══ Recorded information ══
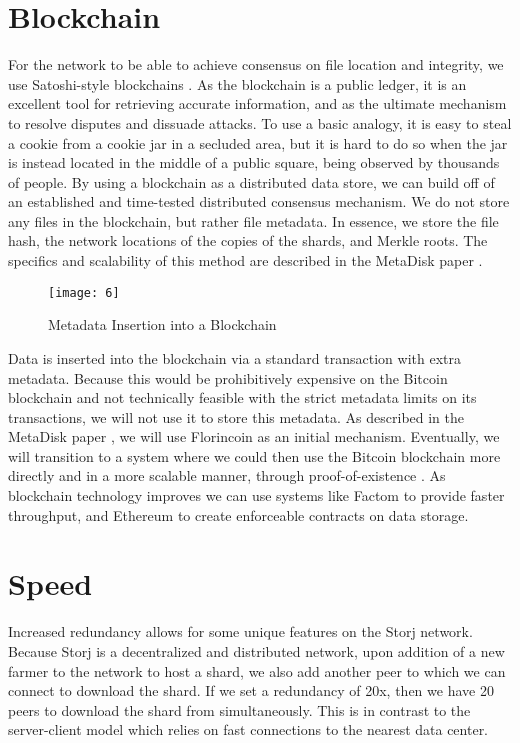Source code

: \documentclass[a4paper,10pt]{article}
\begin{document}
\section{Blockchain}
For the network to be able to achieve consensus on file location and integrity, we use Satoshi-style blockchains \cite{3}. As the blockchain is a public ledger, it is an excellent tool for retrieving accurate information, and as the ultimate mechanism to resolve disputes and dissuade attacks. To use a basic analogy, it is easy to steal a cookie from a cookie jar in a secluded area, but it is hard to do so when the jar is instead located in the middle of a public square, being observed by thousands of people. By using a blockchain as a distributed data store, we can build off of an established and time-tested distributed consensus mechanism. We do not store any files in the blockchain, but rather file metadata. In essence, we store the file hash, the network locations of the copies of the shards, and Merkle roots. The specifics and scalability of this method are described in the MetaDisk paper \cite{1}. \\

\begin{figure}[hbt]
\centering
\texttt{[image: 6]}
\caption{Metadata Insertion into a Blockchain}
\end{figure}

Data is inserted into the blockchain via a standard transaction with extra metadata. Because this would be prohibitively expensive on the Bitcoin blockchain and not technically feasible with the strict metadata limits on its transactions, we will not use it to store this metadata. As described in the MetaDisk paper \cite{1}, we will use Florincoin \cite{6} as an initial mechanism. Eventually, we will transition to a system where we could then use the Bitcoin blockchain more directly and in a more scalable manner, through proof-of-existence \cite{4} \cite{5} \cite{7}. As blockchain technology improves we can use systems like Factom \cite{7} to provide faster throughput, and Ethereum \cite{22} to create enforceable contracts on data storage.

\section{Speed}
Increased redundancy allows for some unique features on the Storj network. Because Storj is a decentralized and distributed network, upon addition of a new farmer to the network to host a shard, we also add another peer to which we can connect to download the shard. If we set a redundancy of 20x, then we have 20 peers to download the shard from simultaneously. This is in contrast to the server-client model which relies on fast connections to the nearest data center.\\
\end{document}
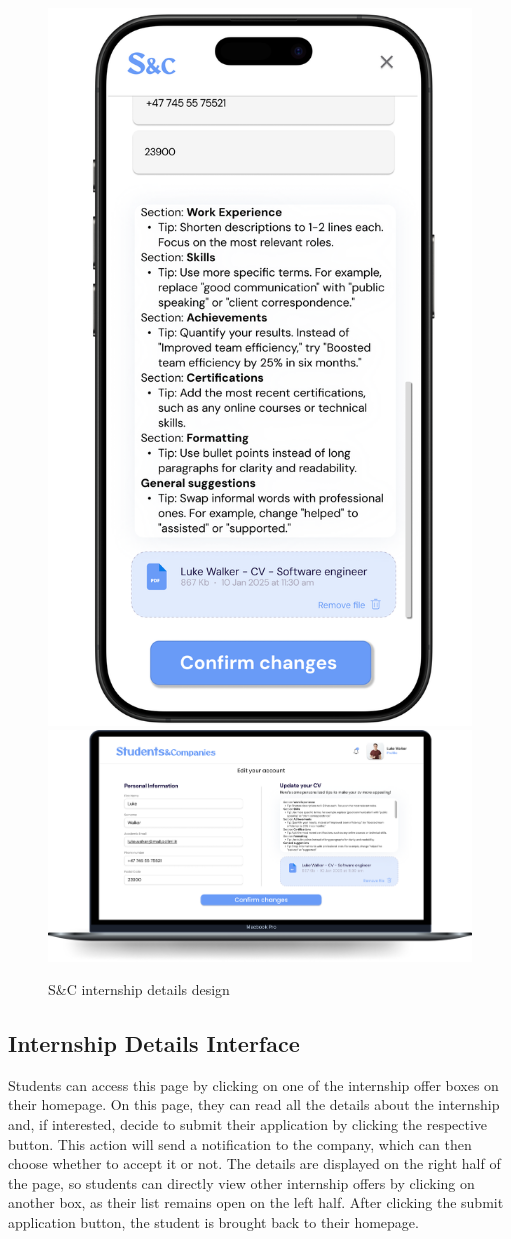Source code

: \begin{figure}[H]
    \centering
    \includegraphics[width=0.2\linewidth]{Images/Mock-up/EditProfileMobile.png}
    \includegraphics[width=0.75\linewidth]{Images/Mock-up/EditProfilePC.png}
    \caption{S\&C internship details design}
    \label{fig:homepage-design}
\end{figure}

\subsection{Internship Details Interface}
Students can access this page by clicking on one of the internship offer boxes on their homepage. On this page, they can read all the details about the internship and, if interested, decide to submit their application by clicking the respective button. This action will send a notification to the company, which can then choose whether to accept it or not. The details are displayed on the right half of the page, so students can directly view other internship offers by clicking on another box, as their list remains open on the left half. After clicking the submit application button, the student is brought back to their homepage. \\

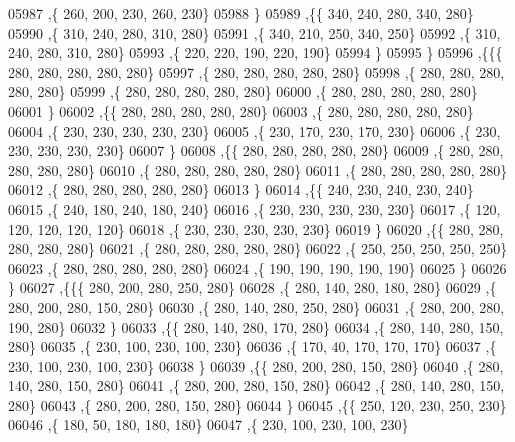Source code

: \begin{DoxyCode}
05987     ,\{   260,   200,   230,   260,   230\}
05988     \}
05989    ,\{\{   340,   240,   280,   340,   280\}
05990     ,\{   310,   240,   280,   310,   280\}
05991     ,\{   340,   210,   250,   340,   250\}
05992     ,\{   310,   240,   280,   310,   280\}
05993     ,\{   220,   220,   190,   220,   190\}
05994     \}
05995    \}
05996   ,\{\{\{   280,   280,   280,   280,   280\}
05997     ,\{   280,   280,   280,   280,   280\}
05998     ,\{   280,   280,   280,   280,   280\}
05999     ,\{   280,   280,   280,   280,   280\}
06000     ,\{   280,   280,   280,   280,   280\}
06001     \}
06002    ,\{\{   280,   280,   280,   280,   280\}
06003     ,\{   280,   280,   280,   280,   280\}
06004     ,\{   230,   230,   230,   230,   230\}
06005     ,\{   230,   170,   230,   170,   230\}
06006     ,\{   230,   230,   230,   230,   230\}
06007     \}
06008    ,\{\{   280,   280,   280,   280,   280\}
06009     ,\{   280,   280,   280,   280,   280\}
06010     ,\{   280,   280,   280,   280,   280\}
06011     ,\{   280,   280,   280,   280,   280\}
06012     ,\{   280,   280,   280,   280,   280\}
06013     \}
06014    ,\{\{   240,   230,   240,   230,   240\}
06015     ,\{   240,   180,   240,   180,   240\}
06016     ,\{   230,   230,   230,   230,   230\}
06017     ,\{   120,   120,   120,   120,   120\}
06018     ,\{   230,   230,   230,   230,   230\}
06019     \}
06020    ,\{\{   280,   280,   280,   280,   280\}
06021     ,\{   280,   280,   280,   280,   280\}
06022     ,\{   250,   250,   250,   250,   250\}
06023     ,\{   280,   280,   280,   280,   280\}
06024     ,\{   190,   190,   190,   190,   190\}
06025     \}
06026    \}
06027   ,\{\{\{   280,   200,   280,   250,   280\}
06028     ,\{   280,   140,   280,   180,   280\}
06029     ,\{   280,   200,   280,   150,   280\}
06030     ,\{   280,   140,   280,   250,   280\}
06031     ,\{   280,   200,   280,   190,   280\}
06032     \}
06033    ,\{\{   280,   140,   280,   170,   280\}
06034     ,\{   280,   140,   280,   150,   280\}
06035     ,\{   230,   100,   230,   100,   230\}
06036     ,\{   170,    40,   170,   170,   170\}
06037     ,\{   230,   100,   230,   100,   230\}
06038     \}
06039    ,\{\{   280,   200,   280,   150,   280\}
06040     ,\{   280,   140,   280,   150,   280\}
06041     ,\{   280,   200,   280,   150,   280\}
06042     ,\{   280,   140,   280,   150,   280\}
06043     ,\{   280,   200,   280,   150,   280\}
06044     \}
06045    ,\{\{   250,   120,   230,   250,   230\}
06046     ,\{   180,    50,   180,   180,   180\}
06047     ,\{   230,   100,   230,   100,   230\}

\end{DoxyCode}
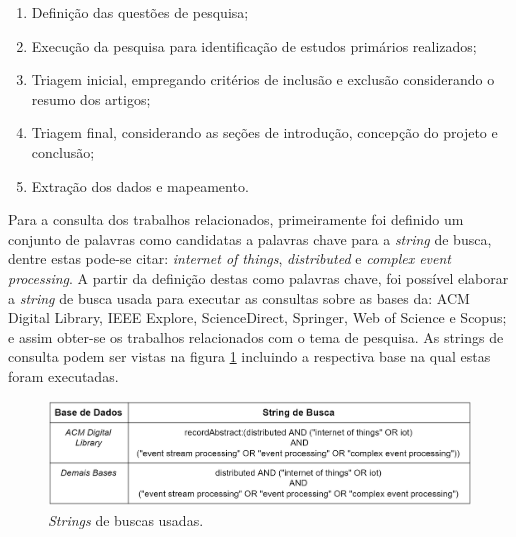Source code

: \documentclass[ti,table]{texufpel} %
\begin{document}
\begin{enumerate} 

    \item Definição das questões de pesquisa; 

    \item Execução da pesquisa para identificação de estudos primários realizados; 

    \item Triagem inicial, empregando critérios de inclusão e exclusão considerando o resumo dos artigos; 

    \item Triagem final, considerando as seções de introdução, concepção do projeto e conclusão; 

    \item Extração dos dados e mapeamento. 

     

  

\end{enumerate}   

  

Para a consulta dos trabalhos relacionados, primeiramente foi definido um conjunto de palavras como candidatas a palavras chave para a \textit{string} de busca, dentre estas pode-se citar: \textit{internet of things}, \textit{distributed} e \textit{complex event processing}. A partir da definição destas como palavras chave, foi possível elaborar a \textit{string} de busca usada para executar as consultas sobre as bases da: ACM Digital Library, IEEE Explore, ScienceDirect, Springer, Web of Science e Scopus; e assim obter-se os trabalhos relacionados com o tema de pesquisa. As strings de consulta podem ser vistas na figura \ref{tab:stringBusca} incluindo a respectiva base na qual estas foram executadas. 

  

  

  

\begin{figure}[ht] 

    \centering 

    \includegraphics[width=1\textwidth]{imagens/tabela_string_busca.png} 

    \caption{\textit{Strings} de buscas usadas.} 

    \label{tab:stringBusca} 

\end{figure} 
\end{document}
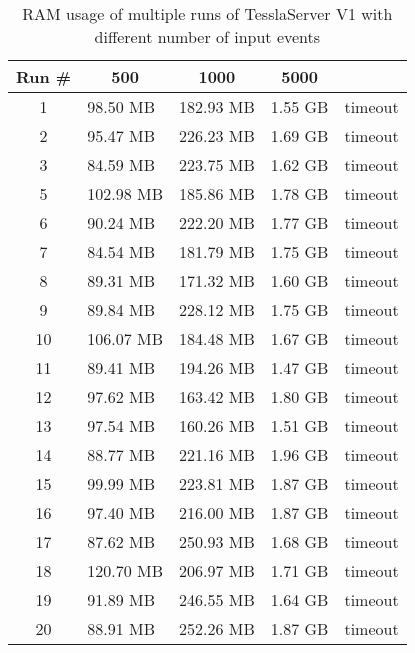 \begin{table}[!htb]
  \centering
  \caption{RAM usage of multiple runs of TesslaServer V1 with different number of input events}
  \label{table:tessla_server_v1_events_ram_usage_data}
  \begin{tabular}{cllll}
    Run \# & \multicolumn{1}{c}{500} & \multicolumn{1}{c}{1000} & \multicolumn{1}{c}{5000} \\ \hline
    1 & 98.50 MB  & 182.93 MB & 1.55 GB & timeout \\
    2 & 95.47 MB  & 226.23 MB & 1.69 GB & timeout\\
    3 & 84.59 MB  & 223.75 MB & 1.62 GB & timeout\\
    5 & 102.98 MB & 185.86 MB & 1.78 GB & timeout\\
    6 & 90.24 MB  & 222.20 MB & 1.77 GB & timeout\\
    7 & 84.54 MB  & 181.79 MB & 1.75 GB & timeout\\
    8 & 89.31 MB  & 171.32 MB & 1.60 GB & timeout\\
    9 & 89.84 MB  & 228.12 MB & 1.75 GB & timeout\\
    10 & 106.07 MB & 184.48 MB & 1.67 GB & timeout\\
    11 & 89.41 MB  & 194.26 MB & 1.47 GB & timeout\\
    12 & 97.62 MB  & 163.42 MB & 1.80 GB & timeout\\
    13 & 97.54 MB  & 160.26 MB & 1.51 GB & timeout\\
    14 & 88.77 MB  & 221.16 MB & 1.96 GB & timeout\\
    15 & 99.99 MB  & 223.81 MB & 1.87 GB & timeout\\
    16 & 97.40 MB  & 216.00 MB & 1.87 GB & timeout\\
    17 & 87.62 MB  & 250.93 MB & 1.68 GB & timeout\\
    18 & 120.70 MB & 206.97 MB & 1.71 GB & timeout\\
    19 & 91.89 MB  & 246.55 MB & 1.64 GB & timeout\\
    20 & 88.91 MB  & 252.26 MB & 1.87 GB & timeout
  \end{tabular}
\end{table}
═══
* **Problem description**:
Beginning at the line that holds "19 & 91.89 MB", write out word for word each line through the end of the records.

* **Exercise response**:
    19 & 91.89 MB  & 246.55 MB & 1.64 GB & timeout\\
    20 & 88.91 MB  & 252.26 MB & 1.87 GB & timeout
  \end{tabular}
\end{table}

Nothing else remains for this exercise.